We Wear a Legacy

We Wear a Legacy

When I think of you, I can feel the earth vibrate under my feet.
My legs are broken pedestals, begging my feet to find you.
I stood in the shadows, hearing the pejoratives spoken about my soul.
I know where you are, but I dare not allow my mind to see the insult he performs.
This life has become a quagmire, a slow-moving weapon of death
a quicksand that pulls the experience from our bones; they fillet us, our pain naked.
I sit in a corner with a pan of water, praying I can wipe the exploited smell from your skin, without breathing too deeply. It is a stench that lingers.
I am trying not to be angry at you, but you don’t even cry anymore when he takes you. You no longer look at me with my pain in your eyes.
Tonight you did not wash his smell from your skin. You crawled into bed and slept. I am left standing in the corner with a pan of water not deep enough to drown myself.
Are these the nights we learned to stop needing each other in the dark?
Are these the nights the black family became irrevocably damaged?
Are those the days we chose mulatto over dark skin?

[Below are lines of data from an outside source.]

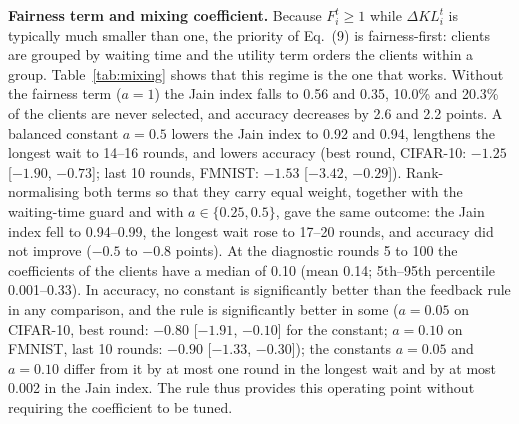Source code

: \documentclass[pdflatex,sn-mathphys-num,oneside]{sn-jnl}%
\theoremstyle{thmstyleone}%
\theoremstyle{thmstyletwo}%
\theoremstyle{thmstylethree}%
\begin{document}
\textbf{Fairness term and mixing coefficient.} Because $F_i^t\ge 1$ while $\Delta KL_i^t$ is typically much smaller than one, the priority of Eq.~(9) is fairness-first: clients are grouped by waiting time and the utility term orders the clients within a group. Table~\ref{tab:mixing} shows that this regime is the one that works. Without the fairness term ($a=1$) the Jain index falls to 0.56 and 0.35, 10.0\% and 20.3\% of the clients are never selected, and accuracy decreases by 2.6 and 2.2 points. A balanced constant $a=0.5$ lowers the Jain index to 0.92 and 0.94, lengthens the longest wait to 14--16 rounds, and lowers accuracy (best round, CIFAR-10: $-1.25$ [$-1.90$, $-0.73$]; last 10 rounds, FMNIST: $-1.53$ [$-3.42$, $-0.29$]). Rank-normalising both terms so that they carry equal weight, together with the waiting-time guard and with $a\in\{0.25,0.5\}$, gave the same outcome: the Jain index fell to 0.94--0.99, the longest wait rose to 17--20 rounds, and accuracy did not improve ($-0.5$ to $-0.8$ points). At the diagnostic rounds 5 to 100 the coefficients of the clients have a median of 0.10 (mean 0.14; 5th--95th percentile 0.001--0.33). In accuracy, no constant is significantly better than the feedback rule in any comparison, and the rule is significantly better in some ($a=0.05$ on CIFAR-10, best round: $-0.80$ [$-1.91$, $-0.10$] for the constant; $a=0.10$ on FMNIST, last 10 rounds: $-0.90$ [$-1.33$, $-0.30$]); the constants $a=0.05$ and $a=0.10$ differ from it by at most one round in the longest wait and by at most 0.002 in the Jain index. The rule thus provides this operating point without requiring the coefficient to be tuned.
\end{document}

Times when we chose good hair over the perceived bad.
We wear a legacy split down the middle, black-and-white heritage.
We are mixed in ways that make some of us hate who we are.
When I think of you, I can feel the earth vibrate under my feet.
We fear what we see; it is not the color. We fear each other because we are not who we thought we were.
My legs are broken pedestals, begging my feet to find you and me.